WHAT THE EXERCISE ASKS: A faithful, word-for-word copy of the records is required, and it must contain no pictures.

[Plain-text document sources]
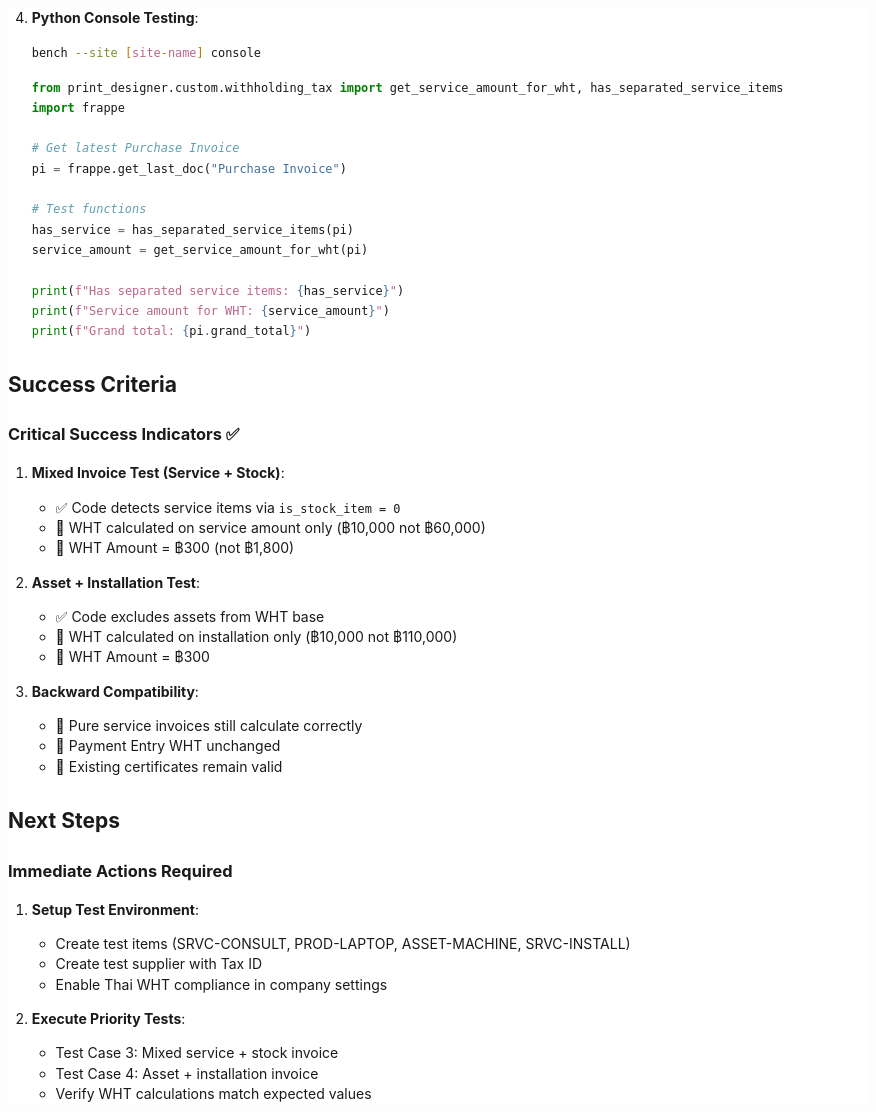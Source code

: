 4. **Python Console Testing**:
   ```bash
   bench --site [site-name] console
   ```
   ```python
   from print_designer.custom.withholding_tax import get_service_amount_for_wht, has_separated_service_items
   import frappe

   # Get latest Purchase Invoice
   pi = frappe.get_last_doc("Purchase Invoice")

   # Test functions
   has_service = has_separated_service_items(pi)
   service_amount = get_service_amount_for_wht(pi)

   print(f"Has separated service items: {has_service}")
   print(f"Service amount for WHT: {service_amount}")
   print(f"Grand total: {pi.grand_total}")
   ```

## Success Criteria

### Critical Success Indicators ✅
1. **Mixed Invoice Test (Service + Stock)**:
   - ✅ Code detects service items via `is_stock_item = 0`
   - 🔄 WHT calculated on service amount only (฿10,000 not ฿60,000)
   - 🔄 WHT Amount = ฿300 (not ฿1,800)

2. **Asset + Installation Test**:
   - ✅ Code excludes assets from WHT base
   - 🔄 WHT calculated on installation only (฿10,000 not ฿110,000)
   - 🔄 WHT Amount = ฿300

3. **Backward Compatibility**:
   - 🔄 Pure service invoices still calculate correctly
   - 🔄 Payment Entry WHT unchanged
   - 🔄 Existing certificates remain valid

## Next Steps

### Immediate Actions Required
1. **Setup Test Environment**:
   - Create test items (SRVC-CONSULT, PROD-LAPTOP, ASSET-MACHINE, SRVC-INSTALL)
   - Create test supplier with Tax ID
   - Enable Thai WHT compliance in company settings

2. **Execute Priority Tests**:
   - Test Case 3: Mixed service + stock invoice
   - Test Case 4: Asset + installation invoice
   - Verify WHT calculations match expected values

EXERCISE RESPONSE:
Source code

: 4. **Python Console Testing**:
   ```bash
   bench --site [site-name] console
   ```
   ```python
   from print_designer.custom.withholding_tax import get_service_amount_for_wht, has_separated_service_items
   import frappe

   # Get latest Purchase Invoice
   pi = frappe.get_last_doc("Purchase Invoice")

   # Test functions
   has_service = has_separated_service_items(pi)
   service_amount = get_service_amount_for_wht(pi)

   print(f"Has separated service items: {has_service}")
   print(f"Service amount for WHT: {service_amount}")
   print(f"Grand total: {pi.grand_total}")
   ```

## Success Criteria

### Critical Success Indicators ✅
1. **Mixed Invoice Test (Service + Stock)**:
   - ✅ Code detects service items via `is_stock_item = 0`
   - 🔄 WHT calculated on service amount only (฿10,000 not ฿60,000)
   - 🔄 WHT Amount = ฿300 (not ฿1,800)

2. **Asset + Installation Test**:
   - ✅ Code excludes assets from WHT base
   - 🔄 WHT calculated on installation only (฿10,000 not ฿110,000)
   - 🔄 WHT Amount = ฿300

3. **Backward Compatibility**:
   - 🔄 Pure service invoices still calculate correctly
   - 🔄 Payment Entry WHT unchanged
   - 🔄 Existing certificates remain valid

## Next Steps

### Immediate Actions Required
1. **Setup Test Environment**:
   - Create test items (SRVC-CONSULT, PROD-LAPTOP, ASSET-MACHINE, SRVC-INSTALL)
   - Create test supplier with Tax ID
   - Enable Thai WHT compliance in company settings

2. **Execute Priority Tests**:
   - Test Case 3: Mixed service + stock invoice
   - Test Case 4: Asset + installation invoice
   - Verify WHT calculations match expected values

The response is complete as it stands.